--- START ---
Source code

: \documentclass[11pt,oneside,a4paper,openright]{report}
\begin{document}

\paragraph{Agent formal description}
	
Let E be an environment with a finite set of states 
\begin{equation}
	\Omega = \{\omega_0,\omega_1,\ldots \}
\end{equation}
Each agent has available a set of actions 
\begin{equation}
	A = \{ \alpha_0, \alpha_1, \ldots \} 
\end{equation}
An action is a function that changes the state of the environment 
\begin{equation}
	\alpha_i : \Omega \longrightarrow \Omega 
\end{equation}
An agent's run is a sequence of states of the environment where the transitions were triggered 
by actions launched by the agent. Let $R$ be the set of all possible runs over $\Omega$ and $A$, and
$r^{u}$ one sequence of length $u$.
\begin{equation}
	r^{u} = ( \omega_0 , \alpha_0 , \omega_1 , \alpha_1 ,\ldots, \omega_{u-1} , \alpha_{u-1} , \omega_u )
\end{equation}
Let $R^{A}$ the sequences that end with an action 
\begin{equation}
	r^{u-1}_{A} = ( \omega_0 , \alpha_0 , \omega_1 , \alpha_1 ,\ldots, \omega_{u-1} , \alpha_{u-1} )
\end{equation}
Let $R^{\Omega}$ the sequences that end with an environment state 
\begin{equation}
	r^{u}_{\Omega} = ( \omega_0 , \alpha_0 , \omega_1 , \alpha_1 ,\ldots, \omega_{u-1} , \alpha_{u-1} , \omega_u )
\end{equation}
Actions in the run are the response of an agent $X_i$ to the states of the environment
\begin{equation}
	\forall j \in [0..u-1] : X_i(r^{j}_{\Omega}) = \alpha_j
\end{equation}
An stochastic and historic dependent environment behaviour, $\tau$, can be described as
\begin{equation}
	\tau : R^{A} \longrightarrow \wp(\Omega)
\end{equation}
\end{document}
--- END ---
### Your assignment
Reproduce each entry above exactly, keeping every character.

### Exercise output
Source code

: \documentclass[11pt,oneside,a4paper,openright]{report}
\begin{document}

\paragraph{Agent formal description}
	
Let E be an environment with a finite set of states 
\begin{equation}
	\Omega = \{\omega_0,\omega_1,\ldots \}
\end{equation}
Each agent has available a set of actions 
\begin{equation}
	A = \{ \alpha_0, \alpha_1, \ldots \} 
\end{equation}
An action is a function that changes the state of the environment 
\begin{equation}
	\alpha_i : \Omega \longrightarrow \Omega 
\end{equation}
An agent's run is a sequence of states of the environment where the transitions were triggered 
by actions launched by the agent. Let $R$ be the set of all possible runs over $\Omega$ and $A$, and
$r^{u}$ one sequence of length $u$.
\begin{equation}
	r^{u} = ( \omega_0 , \alpha_0 , \omega_1 , \alpha_1 ,\ldots, \omega_{u-1} , \alpha_{u-1} , \omega_u )
\end{equation}
Let $R^{A}$ the sequences that end with an action 
\begin{equation}
	r^{u-1}_{A} = ( \omega_0 , \alpha_0 , \omega_1 , \alpha_1 ,\ldots, \omega_{u-1} , \alpha_{u-1} )
\end{equation}
Let $R^{\Omega}$ the sequences that end with an environment state 
\begin{equation}
	r^{u}_{\Omega} = ( \omega_0 , \alpha_0 , \omega_1 , \alpha_1 ,\ldots, \omega_{u-1} , \alpha_{u-1} , \omega_u )
\end{equation}
Actions in the run are the response of an agent $X_i$ to the states of the environment
\begin{equation}
	\forall j \in [0..u-1] : X_i(r^{j}_{\Omega}) = \alpha_j
\end{equation}
An stochastic and historic dependent environment behaviour, $\tau$, can be described as
\begin{equation}
	\tau : R^{A} \longrightarrow \wp(\Omega)
\end{equation}
\end{document}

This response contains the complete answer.